Dataset entries
==========
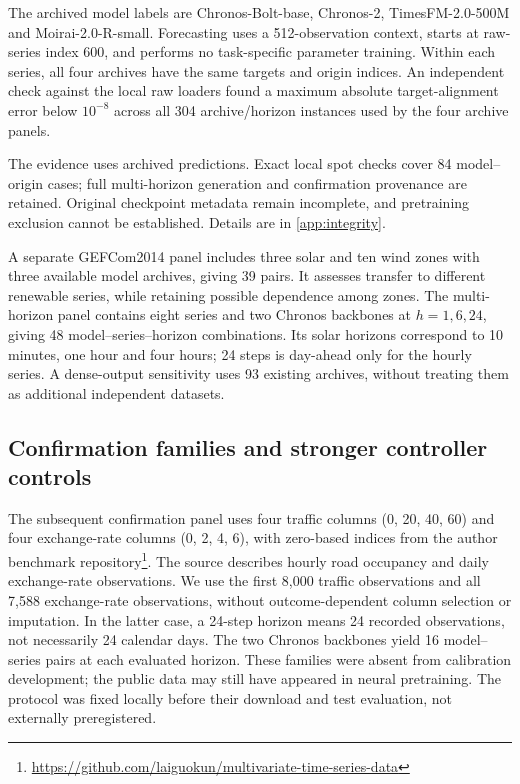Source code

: \documentclass[preprint,11pt]{elsarticle}
\begin{document}
The archived model labels are Chronos-Bolt-base, Chronos-2, TimesFM-2.0-500M and
Moirai-2.0-R-small. Forecasting uses a 512-observation context, starts at raw-series index
600, and performs no task-specific parameter training. Within each series, all four
archives have the same targets and origin indices. An independent check against the
local raw loaders found a maximum absolute target-alignment error below $10^{-8}$ across
all 304 archive/horizon instances used by the four archive panels.

The evidence uses archived predictions. Exact local spot checks cover 84 model--origin
cases; full multi-horizon generation and confirmation provenance are retained.
Original checkpoint metadata remain incomplete, and pretraining exclusion cannot
be established. Details are in \ref{app:integrity}.

A separate GEFCom2014 panel \citep{hong2016gefcom2014} includes three solar and ten wind
zones with three available model archives, giving 39 pairs. It assesses transfer to
different renewable series, while retaining possible dependence among zones. The
multi-horizon panel contains eight series and two Chronos backbones at $h=1,6,24$, giving
48 model--series--horizon combinations. Its solar horizons correspond to 10 minutes,
one hour and four hours; 24 steps is day-ahead only for the hourly series. A dense-output
sensitivity uses 93 existing archives, without treating them as additional independent
datasets.

\subsection{Confirmation families and stronger controller controls}\label{sec:confirmationdesign}
The subsequent confirmation panel uses four traffic columns (0, 20, 40, 60) and four
exchange-rate columns (0, 2, 4, 6), with zero-based indices from the author benchmark
repository\footnote{\url{https://github.com/laiguokun/multivariate-time-series-data}}.
The source describes hourly road occupancy and daily exchange-rate observations.
We use the first 8,000 traffic observations and all 7,588 exchange-rate observations,
without outcome-dependent column selection or imputation. In the latter case, a
24-step horizon means 24 recorded observations, not necessarily 24 calendar days.
The two Chronos backbones yield 16 model--series pairs at each evaluated horizon.
These families were absent from calibration development; the public data may still
have appeared in neural pretraining. The protocol was fixed locally before their
download and test evaluation, not externally preregistered.
\end{document}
==========
* _To do_:
Please set down the records exactly, and keep every image out of the copy.

* _Result of the task_:
Source code

: \documentclass[preprint,11pt]{elsarticle}
\begin{document}
The archived model labels are Chronos-Bolt-base, Chronos-2, TimesFM-2.0-500M and
Moirai-2.0-R-small. Forecasting uses a 512-observation context, starts at raw-series index
600, and performs no task-specific parameter training. Within each series, all four
archives have the same targets and origin indices. An independent check against the
local raw loaders found a maximum absolute target-alignment error below $10^{-8}$ across
all 304 archive/horizon instances used by the four archive panels.

The evidence uses archived predictions. Exact local spot checks cover 84 model--origin
cases; full multi-horizon generation and confirmation provenance are retained.
Original checkpoint metadata remain incomplete, and pretraining exclusion cannot
be established. Details are in \ref{app:integrity}.

A separate GEFCom2014 panel \citep{hong2016gefcom2014} includes three solar and ten wind
zones with three available model archives, giving 39 pairs. It assesses transfer to
different renewable series, while retaining possible dependence among zones. The
multi-horizon panel contains eight series and two Chronos backbones at $h=1,6,24$, giving
48 model--series--horizon combinations. Its solar horizons correspond to 10 minutes,
one hour and four hours; 24 steps is day-ahead only for the hourly series. A dense-output
sensitivity uses 93 existing archives, without treating them as additional independent
datasets.

\subsection{Confirmation families and stronger controller controls}\label{sec:confirmationdesign}
The subsequent confirmation panel uses four traffic columns (0, 20, 40, 60) and four
exchange-rate columns (0, 2, 4, 6), with zero-based indices from the author benchmark
repository\footnote{\url{https://github.com/laiguokun/multivariate-time-series-data}}.
The source describes hourly road occupancy and daily exchange-rate observations.
We use the first 8,000 traffic observations and all 7,588 exchange-rate observations,
without outcome-dependent column selection or imputation. In the latter case, a
24-step horizon means 24 recorded observations, not necessarily 24 calendar days.
The two Chronos backbones yield 16 model--series pairs at each evaluated horizon.
These families were absent from calibration development; the public data may still
have appeared in neural pretraining. The protocol was fixed locally before their
download and test evaluation, not externally preregistered.
\end{document}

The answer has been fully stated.